I cut my teeth on Michael Vick and the Hokies. I learned the basics of the game by watching Beamer Ball. It was a slow indoctrination by a passionate fan. My husband once cheered so loudly, and so suddenly, that the sleeping cat jumped two feet off the couch and did a full rotation in the air before landing. Another time, when he was soothing my son to sleep during a game, he very carefully placed the baby on the couch, jumped up and down like a man possessed and then, as if nothing had happened, picked the baby back up and continued rocking him quietly.
When we moved to South Jersey, I was introduced to a football team with fans so violent that the Vet had a jail built right into it. These are people who once threw snowballs at Santa. When we dressed my daughter as an Eagles cheerleader during a Halloween when the team was on a losing streak, people talked smack to her and pretended they weren’t going to give her candy. She was two. Eagle’s fans are rabid, mean, and utterly devoted.

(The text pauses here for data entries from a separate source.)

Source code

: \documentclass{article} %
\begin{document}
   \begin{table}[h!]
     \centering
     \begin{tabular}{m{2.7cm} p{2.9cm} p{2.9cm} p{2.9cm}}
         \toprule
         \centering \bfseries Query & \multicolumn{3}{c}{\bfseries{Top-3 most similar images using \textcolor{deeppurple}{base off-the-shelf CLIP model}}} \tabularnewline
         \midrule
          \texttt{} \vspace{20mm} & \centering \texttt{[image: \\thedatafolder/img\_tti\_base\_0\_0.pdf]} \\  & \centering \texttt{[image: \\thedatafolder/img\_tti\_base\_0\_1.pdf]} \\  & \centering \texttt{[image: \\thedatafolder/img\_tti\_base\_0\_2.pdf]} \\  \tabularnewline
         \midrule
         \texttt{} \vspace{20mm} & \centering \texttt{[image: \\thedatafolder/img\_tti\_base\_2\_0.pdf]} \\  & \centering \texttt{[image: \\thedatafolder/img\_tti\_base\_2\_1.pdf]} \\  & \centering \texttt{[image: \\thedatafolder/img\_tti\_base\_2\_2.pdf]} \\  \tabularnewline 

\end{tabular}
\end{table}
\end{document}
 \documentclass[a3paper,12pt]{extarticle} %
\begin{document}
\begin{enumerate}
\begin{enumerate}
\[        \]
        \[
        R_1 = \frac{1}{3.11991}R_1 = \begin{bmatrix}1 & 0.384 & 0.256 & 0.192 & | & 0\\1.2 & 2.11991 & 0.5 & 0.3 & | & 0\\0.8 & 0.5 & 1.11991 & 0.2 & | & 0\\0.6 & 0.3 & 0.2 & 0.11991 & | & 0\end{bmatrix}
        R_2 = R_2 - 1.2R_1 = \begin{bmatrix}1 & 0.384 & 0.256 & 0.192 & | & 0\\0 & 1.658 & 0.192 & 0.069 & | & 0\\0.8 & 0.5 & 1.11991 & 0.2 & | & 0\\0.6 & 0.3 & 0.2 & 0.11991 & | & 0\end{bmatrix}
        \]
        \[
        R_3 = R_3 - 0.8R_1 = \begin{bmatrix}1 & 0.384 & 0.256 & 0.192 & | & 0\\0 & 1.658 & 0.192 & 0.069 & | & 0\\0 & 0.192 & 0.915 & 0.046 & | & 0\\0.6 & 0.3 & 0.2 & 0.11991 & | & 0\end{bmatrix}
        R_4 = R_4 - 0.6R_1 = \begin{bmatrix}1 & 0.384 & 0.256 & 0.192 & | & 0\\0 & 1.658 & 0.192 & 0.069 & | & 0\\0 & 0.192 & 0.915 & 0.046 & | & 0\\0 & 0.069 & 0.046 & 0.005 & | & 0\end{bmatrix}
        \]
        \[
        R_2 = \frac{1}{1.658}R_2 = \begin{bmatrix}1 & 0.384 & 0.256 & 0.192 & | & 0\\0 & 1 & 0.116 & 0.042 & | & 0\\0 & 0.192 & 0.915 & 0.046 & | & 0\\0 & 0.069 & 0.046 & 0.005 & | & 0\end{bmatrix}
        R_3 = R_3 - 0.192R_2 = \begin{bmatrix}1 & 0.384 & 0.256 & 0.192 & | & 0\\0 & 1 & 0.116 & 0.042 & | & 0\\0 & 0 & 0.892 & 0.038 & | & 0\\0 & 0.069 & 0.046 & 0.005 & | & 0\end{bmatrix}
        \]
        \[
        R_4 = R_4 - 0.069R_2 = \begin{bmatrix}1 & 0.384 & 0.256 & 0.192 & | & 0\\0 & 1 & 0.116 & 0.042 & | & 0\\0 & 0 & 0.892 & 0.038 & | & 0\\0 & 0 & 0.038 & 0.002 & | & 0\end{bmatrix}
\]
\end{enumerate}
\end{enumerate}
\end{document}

And I am very happy that they can now go back to their regularly scheduled programming of hating on McNabb and second-guessing Reid. All of this happy-go-cheery Phillies fandom has been very off-putting to me. The Eagles just spanked Eli Manning – again – and nary a word of it was spoken anywhere. Spanked! Manning! Again! No one cared. And worse, when the Phillies inevitably lost to the Yankees last night, I awoke to find a flurry of FB updates with “Good Job!” and “Wait til next year!” Are you f-ing kidding me? Atta boys are for dogs and small children. When a professional sports team whiffs it in the final games of the World F-ing Series ™, you don’t pat them on the back and tell them to try again – you rend clothing (preferably theirs) and scream for ousters, trades, and heads on platter (preferably tarnished). People are already talking about spring training, which truly does show that hope really is eternal. So please, I beg of you Philadelphia, learn a lesson from Star Trek and put your Phillies gear away. Nothing good ever comes from wearing a red shirt.